D’un outil spécialisé à une plateforme complète
DaVinci Resolve était autrefois surtout connu des professionnels pour ses outils d’étalonnage et de colorimétrie.
Le logiciel de Blackmagic Design est devenu progressivement une véritable plateforme de postproduction : montage, effets visuels, animation, traitement du son, étalonnage et export sont réunis dans une seule application.
Avec DaVinci Resolve 20, difficile désormais de le considérer comme un simple concurrent alternatif à Adobe Premiere.
Tout faire dans le même logiciel
C’est probablement l’une des grandes forces de Resolve.
Le montage est assuré par les espaces Cut et Edit, la colorimétrie par Color, les effets visuels et le compositing par Fusion et le traitement audio par Fairlight.

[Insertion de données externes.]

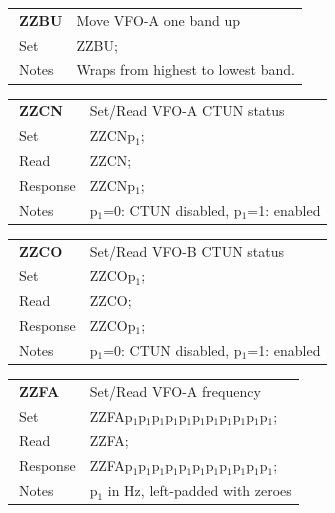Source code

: \documentclass[12pt]{book}
\begin{document}
\begin{center}
\begin{tabular}{|p{2cm}|p{11cm}|}
\toprule
$\phantom{\Big|}$\textbf{\large ZZBU} & Move VFO-A one band up \\\cline{1-2}
$\phantom{\Big|}${\large Set} & {ZZBU;} \\\hline
$\phantom{\Big|}${\large Notes} & \multicolumn{1}{|p{11cm}|}{Wraps from highest to lowest band.} \\
\bottomrule
\end{tabular}
\end{center}

\begin{center}
\begin{tabular}{|p{2cm}|p{11cm}|}
\toprule
$\phantom{\Big|}$\textbf{\large ZZCN} & Set/Read VFO-A CTUN status \\\cline{1-2}
$\phantom{\Big|}${\large Set} & {ZZCNp$_1$;} \\\hline
$\phantom{\Big|}${\large Read} & {ZZCN;} \\\hline
$\phantom{\Big|}${\large Response} & {ZZCNp$_1$;} \\\hline
$\phantom{\Big|}${\large Notes} & \multicolumn{1}{|p{11cm}|}{p$_1$=0: CTUN disabled, p$_1$=1: enabled} \\
\bottomrule
\end{tabular}
\end{center}

\begin{center}
\begin{tabular}{|p{2cm}|p{11cm}|}
\toprule
$\phantom{\Big|}$\textbf{\large ZZCO} & Set/Read VFO-B CTUN status \\\cline{1-2}
$\phantom{\Big|}${\large Set} & {ZZCOp$_1$;} \\\hline
$\phantom{\Big|}${\large Read} & {ZZCO;} \\\hline
$\phantom{\Big|}${\large Response} & {ZZCOp$_1$;} \\\hline
$\phantom{\Big|}${\large Notes} & \multicolumn{1}{|p{11cm}|}{p$_1$=0: CTUN disabled, p$_1$=1: enabled} \\
\bottomrule
\end{tabular}
\end{center}

\begin{center}
\begin{tabular}{|p{2cm}|p{11cm}|}
\toprule
$\phantom{\Big|}$\textbf{\large ZZFA} & Set/Read VFO-A frequency \\\cline{1-2}
$\phantom{\Big|}${\large Set} & {ZZFAp$_1$p$_1$p$_1$p$_1$p$_1$p$_1$p$_1$p$_1$p$_1$p$_1$p$_1$;} \\\hline
$\phantom{\Big|}${\large Read} & {ZZFA;} \\\hline
$\phantom{\Big|}${\large Response} & {ZZFAp$_1$p$_1$p$_1$p$_1$p$_1$p$_1$p$_1$p$_1$p$_1$p$_1$p$_1$;} \\\hline
$\phantom{\Big|}${\large Notes} & \multicolumn{1}{|p{11cm}|}{p$_1$ in Hz, left-padded with zeroes} \\
\bottomrule
\end{tabular}
\end{center}
\end{document}
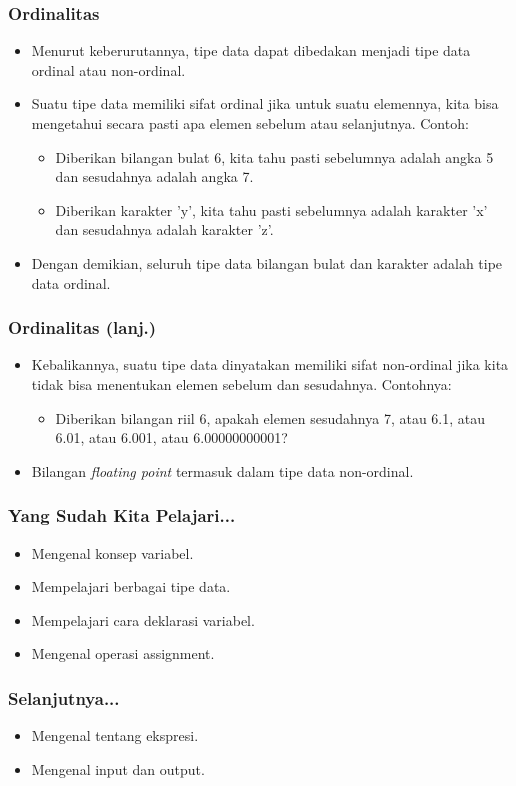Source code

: \begin{frame}
\frametitle{Ordinalitas}
\begin{itemize}
  \item Menurut keberurutannya, tipe data dapat dibedakan menjadi tipe data \alert{ordinal} atau \alert{non-ordinal}.
  \item Suatu tipe data memiliki sifat ordinal jika untuk suatu elemennya, kita bisa mengetahui secara pasti apa elemen sebelum atau selanjutnya. Contoh:
  \begin{itemize}
    \item Diberikan bilangan bulat 6, kita tahu pasti sebelumnya adalah angka 5 dan sesudahnya adalah angka 7.
    \item Diberikan karakter 'y', kita tahu pasti sebelumnya adalah karakter 'x' dan sesudahnya adalah karakter 'z'.
  \end{itemize}
  \item Dengan demikian, seluruh tipe data bilangan bulat dan karakter adalah tipe data ordinal.
\end{itemize}
\end{frame}

\begin{frame}
\frametitle{Ordinalitas (lanj.)}
\begin{itemize}
  \item Kebalikannya, suatu tipe data dinyatakan memiliki sifat non-ordinal jika kita tidak bisa menentukan elemen sebelum dan sesudahnya. Contohnya:
  \begin{itemize}
    \item Diberikan bilangan riil 6, apakah elemen sesudahnya 7, atau 6.1, atau 6.01, atau 6.001, atau 6.00000000001?
  \end{itemize}
  \item Bilangan \textit{floating point} termasuk dalam tipe data non-ordinal.
\end{itemize}
\end{frame}

\begin{frame}
\frametitle{Yang Sudah Kita Pelajari...}
\begin{itemize}
  \item Mengenal konsep variabel.
  \item Mempelajari berbagai tipe data.
  \item Mempelajari cara deklarasi variabel.
  \item Mengenal operasi assignment.
\end{itemize}
\end{frame}

\begin{frame}
\frametitle{Selanjutnya...}
\begin{itemize}
  \item Mengenal tentang ekspresi.
  \item Mengenal input dan output.
\end{itemize}
\end{frame}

Dans l’univers Adobe, ces fonctions sont historiquement réparties entre plusieurs applications, principalement Premiere, After Effects et Audition.
Pour quelqu’un qui débute dans la vidéo, disposer de toute la chaîne de production dans un même environnement constitue un avantage non négligeable.
Et l’IA arrive dans la salle de montage
DaVinci Resolve 20 intègre désormais de nombreuses fonctions basées sur l’intelligence artificielle.
AI IntelliScript peut, par exemple, construire une première timeline à partir d’un script. Multicam SmartSwitch peut sélectionner automatiquement les plans d’un montage multicaméra en fonction de la personne qui parle.
Magic Mask facilite l’identification et le suivi d’une personne ou d’un objet, tandis qu’AI Audio Assistant peut analyser les pistes audio et préparer automatiquement un mixage.
Des tâches qui demandaient autrefois de nombreuses manipulations peuvent ainsi être réalisées ou préparées en quelques instants.
La colorimétrie, un exemple révélateur
La colorimétrie est probablement l’un des meilleurs exemples de cette évolution.
Harmoniser les couleurs de différentes séquences pouvait demander beaucoup de temps, mais surtout une réelle connaissance de l’image : exposition, contraste, température, courbes, espaces colorimétriques ou encore correspondance entre différentes caméras.
Resolve n’a pas supprimé ces outils professionnels. Ils sont toujours présents et permettent à un spécialiste d’intervenir avec une grande précision.
Mais l’automatisation permet désormais d’obtenir beaucoup plus rapidement un résultat satisfaisant sans nécessairement posséder le même niveau de connaissances.
La compétence ne disparaît donc pas. Son rôle change : elle devient notamment indispensable pour savoir si le résultat proposé par la machine est réellement bon.
Adobe n’est évidemment pas resté immobile
Il serait faux de présenter Adobe Premiere comme un logiciel dépassé.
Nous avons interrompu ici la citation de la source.